Multiple Clustering Indexes

Introduction

Covering indexes can result in orders of magnitude performance improvements for queries. Bradley's presentation describes what a covering key is, how it can effect performance, and why it works. However, the definition of covering indexes can get cumbersome since MySQL limits the number of columns in a key to 16 (32 on MariaDB).

Tokutek introduced multiple clustering indexes into MySQL to address these problems. Zardosht describes the multiple clustering indexes feature and how clustering indexes differ from covering indexes. Zardosht also describes the query versus update tradeoffs.

TokuDB now runs in MySQL 5.5, MariaDB 5.5, Percona Server 5.6, and MariaDB 10. Multiple clustering indexes are supported on all of these platforms. However, the user interface for multiple clustering indexes is slightly different. We describe the differences here.

Tokutek's user interface for clustering indexes

Tokutek added the clustering attribute to the key definition and extended the MySQL and MariaDB grammar to use it. We also tweaked the query optimizer to understand that clustering indexes cover all of the columns defined in the table.

Create a TokuDB table with a secondary clustering index.

mysql> create table t (x int, y int, z int, key(x), clustering key(y));

mysql> show create table t;
CREATE TABLE `t` (
  `x` int(11) DEFAULT NULL,
  `y` int(11) DEFAULT NULL,
  `z` int(11) DEFAULT NULL,
  KEY `x` (`x`),
  CLUSTERING KEY `y` (`y`)
) ENGINE=TokuDB DEFAULT CHARSET=latin1

Add a clustering index to an existing TokuDB table.
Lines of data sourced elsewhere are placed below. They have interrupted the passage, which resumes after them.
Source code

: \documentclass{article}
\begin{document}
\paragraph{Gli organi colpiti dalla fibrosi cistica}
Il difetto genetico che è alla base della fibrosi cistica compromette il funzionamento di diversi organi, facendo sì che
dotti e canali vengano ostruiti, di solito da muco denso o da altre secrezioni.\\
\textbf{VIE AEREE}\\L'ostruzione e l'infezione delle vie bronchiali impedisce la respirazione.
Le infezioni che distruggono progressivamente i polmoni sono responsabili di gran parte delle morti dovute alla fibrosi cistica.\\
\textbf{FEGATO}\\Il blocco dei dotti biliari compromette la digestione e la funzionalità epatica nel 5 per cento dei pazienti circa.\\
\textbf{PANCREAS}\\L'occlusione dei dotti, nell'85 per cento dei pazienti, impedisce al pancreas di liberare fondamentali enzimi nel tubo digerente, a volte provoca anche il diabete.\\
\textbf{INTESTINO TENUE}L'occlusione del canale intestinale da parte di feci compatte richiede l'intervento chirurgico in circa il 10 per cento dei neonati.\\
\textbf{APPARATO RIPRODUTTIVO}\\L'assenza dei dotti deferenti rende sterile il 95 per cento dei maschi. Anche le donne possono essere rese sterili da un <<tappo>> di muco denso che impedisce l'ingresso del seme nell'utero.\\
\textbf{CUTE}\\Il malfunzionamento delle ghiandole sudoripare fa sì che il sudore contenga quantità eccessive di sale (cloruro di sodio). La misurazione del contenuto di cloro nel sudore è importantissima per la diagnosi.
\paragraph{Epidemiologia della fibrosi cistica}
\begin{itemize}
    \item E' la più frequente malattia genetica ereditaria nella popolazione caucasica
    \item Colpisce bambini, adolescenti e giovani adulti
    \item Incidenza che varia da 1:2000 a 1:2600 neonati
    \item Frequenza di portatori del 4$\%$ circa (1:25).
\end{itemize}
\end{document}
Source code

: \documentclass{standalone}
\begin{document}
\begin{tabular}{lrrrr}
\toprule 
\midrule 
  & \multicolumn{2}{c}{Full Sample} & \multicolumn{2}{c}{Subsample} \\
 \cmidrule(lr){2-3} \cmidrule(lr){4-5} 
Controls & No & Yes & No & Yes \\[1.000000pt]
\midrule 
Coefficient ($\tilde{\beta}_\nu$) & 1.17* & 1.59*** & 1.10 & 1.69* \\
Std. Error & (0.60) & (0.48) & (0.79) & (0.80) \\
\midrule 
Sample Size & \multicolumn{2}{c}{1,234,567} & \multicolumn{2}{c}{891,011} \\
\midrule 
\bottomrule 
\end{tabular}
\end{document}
mysql> create clustering index z on t(z);

mysql> show create table t;
CREATE TABLE `t` (
  `x` int(11) DEFAULT NULL,
  `y` int(11) DEFAULT NULL,
  `z` int(11) DEFAULT NULL,
  KEY `x` (`x`),
  CLUSTERING KEY `y` (`y`),
  CLUSTERING KEY `z` (`z`)
) ENGINE=TokuDB DEFAULT CHARSET=latin1

Percona Server's user interface for clustering indexes

The clustering key user interface in Percona Server has the same grammar as Tokutek's so the user interface is the same as Tokutek's. However, Percona decided to not allow secondary clustering indexes to be created on InnoDB, which does not support them yet. In contrast, Tokutek's implementation silently ignores the clustering keywords for InnoDB. In fact the examples in the previous section were captured on Percona Server 5.6.

Percona Server will not create an InnoDB table with a secondary clustering index.

mysql> create table t (x int, y int, z int, clustering key(x)) engine=innodb;
ERROR 1478 (HY000): Table storage engine 'InnoDB' does not support the create option 'CLUSTERING'

Percona Server will not add a secondary clustering index to an InnoDB table because InnoDB does not support it.

mysql> create table t (x int, y int, z int, key(x)) engine=innodb;
Query OK, 0 rows affected (0.13 sec)

mysql> create clustering index z on t(z);
ERROR 1478 (HY000): Table storage engine 'InnoDB' does not support the create option 'CLUSTERING'

MariaDB's user interface for clustering indexes

When the MariaDB engineers ported TokuDB to MariaDB, they decided to not extended the grammar to support the clustering attribute, but rather to have TokUDB define a clustering table option using an clustering index attribute. Index attributes is a feature specific to MariaDB. As a consequence, the user interface for clustering indexes in MariaDB's port of TokuDB is different than Tokutek's.

Create a TokuDB table with a clustering index on 'y'.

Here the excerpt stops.